Наступила темная ночь. Я благополучно добрался до стога сена, встал во весь рост… и вдруг слышу: «Верда?!» («Кто идет?!»). В это мгновение в голове пронеслась мысль: «Провоевать всю четырехлетнюю войну, остаться живым и так нелепо в конце этой войны погибнуть!..» Бог, а я верю в его существование, меня спас. Я словно услышал его приказ: «Пой по-немецки!»
И я запел: «Майн фатер ист оф ан Аппензелер, ан Аппензелер, ан Аппензелер!»
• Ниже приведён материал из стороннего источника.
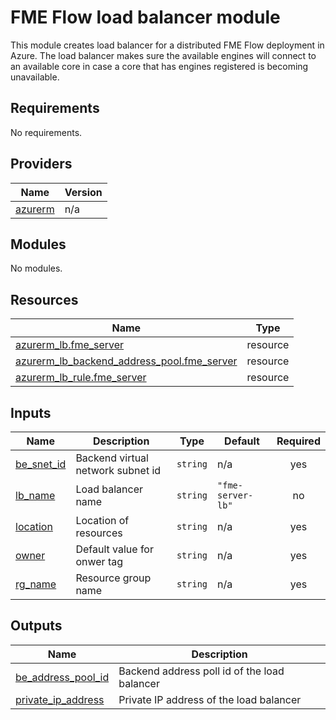 # FME Flow load balancer module
This module creates load balancer for a distributed FME Flow deployment in Azure. The load balancer makes sure the available engines will connect to an available core in case a core that has engines registered is becoming unavailable. 
<!-- BEGIN_TF_DOCS -->
## Requirements

No requirements.

## Providers

| Name | Version |
|------|---------|
| <a name="provider_azurerm"></a> [azurerm](#provider\_azurerm) | n/a |

## Modules

No modules.

## Resources

| Name | Type |
|------|------|
| [azurerm_lb.fme_server](https://registry.terraform.io/providers/hashicorp/azurerm/latest/docs/resources/lb) | resource |
| [azurerm_lb_backend_address_pool.fme_server](https://registry.terraform.io/providers/hashicorp/azurerm/latest/docs/resources/lb_backend_address_pool) | resource |
| [azurerm_lb_rule.fme_server](https://registry.terraform.io/providers/hashicorp/azurerm/latest/docs/resources/lb_rule) | resource |

## Inputs

| Name | Description | Type | Default | Required |
|------|-------------|------|---------|:--------:|
| <a name="input_be_snet_id"></a> [be\_snet\_id](#input\_be\_snet\_id) | Backend virtual network subnet id | `string` | n/a | yes |
| <a name="input_lb_name"></a> [lb\_name](#input\_lb\_name) | Load balancer name | `string` | `"fme-server-lb"` | no |
| <a name="input_location"></a> [location](#input\_location) | Location of resources | `string` | n/a | yes |
| <a name="input_owner"></a> [owner](#input\_owner) | Default value for onwer tag | `string` | n/a | yes |
| <a name="input_rg_name"></a> [rg\_name](#input\_rg\_name) | Resource group name | `string` | n/a | yes |

## Outputs

| Name | Description |
|------|-------------|
| <a name="output_be_address_pool_id"></a> [be\_address\_pool\_id](#output\_be\_address\_pool\_id) | Backend address poll id of the load balancer |
| <a name="output_private_ip_address"></a> [private\_ip\_address](#output\_private\_ip\_address) | Private IP address of the load balancer |
<!-- END_TF_DOCS -->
Немец, услышав тирольскую песню и подумав, что перед ним — пьяный, проворчал: «Гей ду шлафен, ду, ду мехайен…» («Иди спать, ты — дурак…»)
Я тихо-тихо попятился и вернулся к своим.
Эту историю я и рассказал кому-то из корреспондентов, тот опубликовал ее в швейцарской газете.
Вскоре в Союз писателей пришел толстый пакет, который мне вручили. Адрес был такой: «Россия, Москва, писателю Иосифу Пруту». Представьте себе, дошло!..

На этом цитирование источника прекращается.